EXERCISE PROMPT: Could you restate all of the records exactly, leaving out the pictures?

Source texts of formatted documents
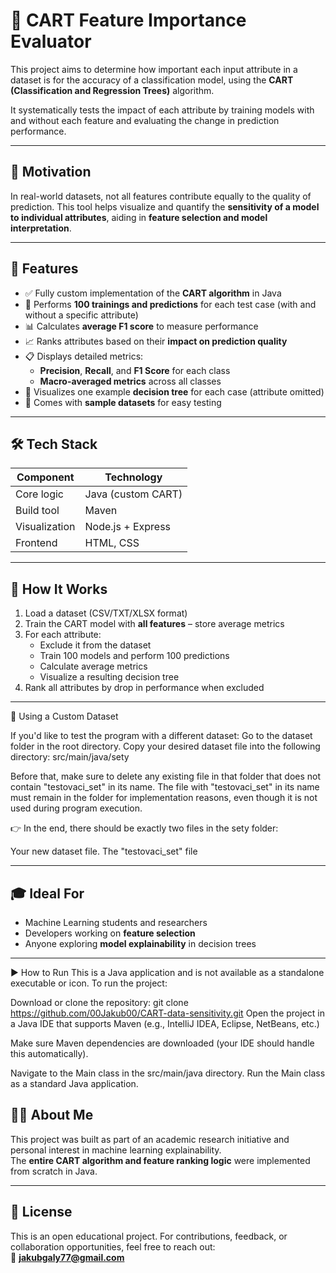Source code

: # 🌳 CART Feature Importance Evaluator

This project aims to determine how important each input attribute in a dataset is for the accuracy of a classification model, using the **CART (Classification and Regression Trees)** algorithm.

It systematically tests the impact of each attribute by training models with and without each feature and evaluating the change in prediction performance.

---

## 🧠 Motivation

In real-world datasets, not all features contribute equally to the quality of prediction. This tool helps visualize and quantify the **sensitivity of a model to individual attributes**, aiding in **feature selection and model interpretation**.

---

## 🚀 Features

- ✅ Fully custom implementation of the **CART algorithm** in Java  
- 🔄 Performs **100 trainings and predictions** for each test case (with and without a specific attribute)  
- 📊 Calculates **average F1 score** to measure performance  
- 📈 Ranks attributes based on their **impact on prediction quality**  
- 📋 Displays detailed metrics:
  - **Precision**, **Recall**, and **F1 Score** for each class
  - **Macro-averaged metrics** across all classes  
- 🌳 Visualizes one example **decision tree** for each case (attribute omitted)  
- 🧪 Comes with **sample datasets** for easy testing  

---

## 🛠 Tech Stack

| Component        | Technology            |
|------------------|------------------------|
| Core logic       | Java (custom CART)     |
| Build tool       | Maven                  |
| Visualization    | Node.js + Express      |
| Frontend         | HTML, CSS              |

---

## 🧪 How It Works

1. Load a dataset (CSV/TXT/XLSX format)  
2. Train the CART model with **all features** – store average metrics  
3. For each attribute:
   - Exclude it from the dataset  
   - Train 100 models and perform 100 predictions  
   - Calculate average metrics  
   - Visualize a resulting decision tree  
4. Rank all attributes by drop in performance when excluded  

---

📂 Using a Custom Dataset

If you'd like to test the program with a different dataset:
Go to the dataset folder in the root directory.
Copy your desired dataset file into the following directory:
src/main/java/sety

Before that, make sure to delete any existing file in that folder that does not contain "testovaci_set" in its name.
The file with "testovaci_set" in its name must remain in the folder for implementation reasons, even though it is not used during program execution.

👉 In the end, there should be exactly two files in the sety folder:

Your new dataset file.
The "testovaci_set" file

---

## 🎓 Ideal For

- Machine Learning students and researchers  
- Developers working on **feature selection**  
- Anyone exploring **model explainability** in decision trees  

---
▶️ How to Run
This is a Java application and is not available as a standalone executable or icon.
To run the project:

Download or clone the repository:
git clone https://github.com/00Jakub00/CART-data-sensitivity.git
Open the project in a Java IDE that supports Maven (e.g., IntelliJ IDEA, Eclipse, NetBeans, etc.)

Make sure Maven dependencies are downloaded (your IDE should handle this automatically).

Navigate to the Main class in the src/main/java directory.
Run the Main class as a standard Java application.

## 👨‍💻 About Me

This project was built as part of an academic research initiative and personal interest in machine learning explainability.  
The **entire CART algorithm and feature ranking logic** were implemented from scratch in Java.

---

## 📄 License

This is an open educational project. For contributions, feedback, or collaboration opportunities, feel free to reach out:  
📧 **jakubgaly77@gmail.com**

SOLUTION FOR THIS EXERCISE:
Source code

: # 🌳 CART Feature Importance Evaluator

This project aims to determine how important each input attribute in a dataset is for the accuracy of a classification model, using the **CART (Classification and Regression Trees)** algorithm.

It systematically tests the impact of each attribute by training models with and without each feature and evaluating the change in prediction performance.

---

## 🧠 Motivation

In real-world datasets, not all features contribute equally to the quality of prediction. This tool helps visualize and quantify the **sensitivity of a model to individual attributes**, aiding in **feature selection and model interpretation**.

---

## 🚀 Features

- ✅ Fully custom implementation of the **CART algorithm** in Java  
- 🔄 Performs **100 trainings and predictions** for each test case (with and without a specific attribute)  
- 📊 Calculates **average F1 score** to measure performance  
- 📈 Ranks attributes based on their **impact on prediction quality**  
- 📋 Displays detailed metrics:
  - **Precision**, **Recall**, and **F1 Score** for each class
  - **Macro-averaged metrics** across all classes  
- 🌳 Visualizes one example **decision tree** for each case (attribute omitted)  
- 🧪 Comes with **sample datasets** for easy testing  

---

## 🛠 Tech Stack

| Component        | Technology            |
|------------------|------------------------|
| Core logic       | Java (custom CART)     |
| Build tool       | Maven                  |
| Visualization    | Node.js + Express      |
| Frontend         | HTML, CSS              |

---

## 🧪 How It Works

1. Load a dataset (CSV/TXT/XLSX format)  
2. Train the CART model with **all features** – store average metrics  
3. For each attribute:
   - Exclude it from the dataset  
   - Train 100 models and perform 100 predictions  
   - Calculate average metrics  
   - Visualize a resulting decision tree  
4. Rank all attributes by drop in performance when excluded  

---

📂 Using a Custom Dataset

If you'd like to test the program with a different dataset:
Go to the dataset folder in the root directory.
Copy your desired dataset file into the following directory:
src/main/java/sety

Before that, make sure to delete any existing file in that folder that does not contain "testovaci_set" in its name.
The file with "testovaci_set" in its name must remain in the folder for implementation reasons, even though it is not used during program execution.

👉 In the end, there should be exactly two files in the sety folder:

Your new dataset file.
The "testovaci_set" file

---

## 🎓 Ideal For

- Machine Learning students and researchers  
- Developers working on **feature selection**  
- Anyone exploring **model explainability** in decision trees  

---
▶️ How to Run
This is a Java application and is not available as a standalone executable or icon.
To run the project:

Download or clone the repository:
git clone https://github.com/00Jakub00/CART-data-sensitivity.git
Open the project in a Java IDE that supports Maven (e.g., IntelliJ IDEA, Eclipse, NetBeans, etc.)

Make sure Maven dependencies are downloaded (your IDE should handle this automatically).

Navigate to the Main class in the src/main/java directory.
Run the Main class as a standard Java application.

## 👨‍💻 About Me

This project was built as part of an academic research initiative and personal interest in machine learning explainability.  
The **entire CART algorithm and feature ranking logic** were implemented from scratch in Java.

---

## 📄 License

This is an open educational project. For contributions, feedback, or collaboration opportunities, feel free to reach out:  
📧 **jakubgaly77@gmail.com**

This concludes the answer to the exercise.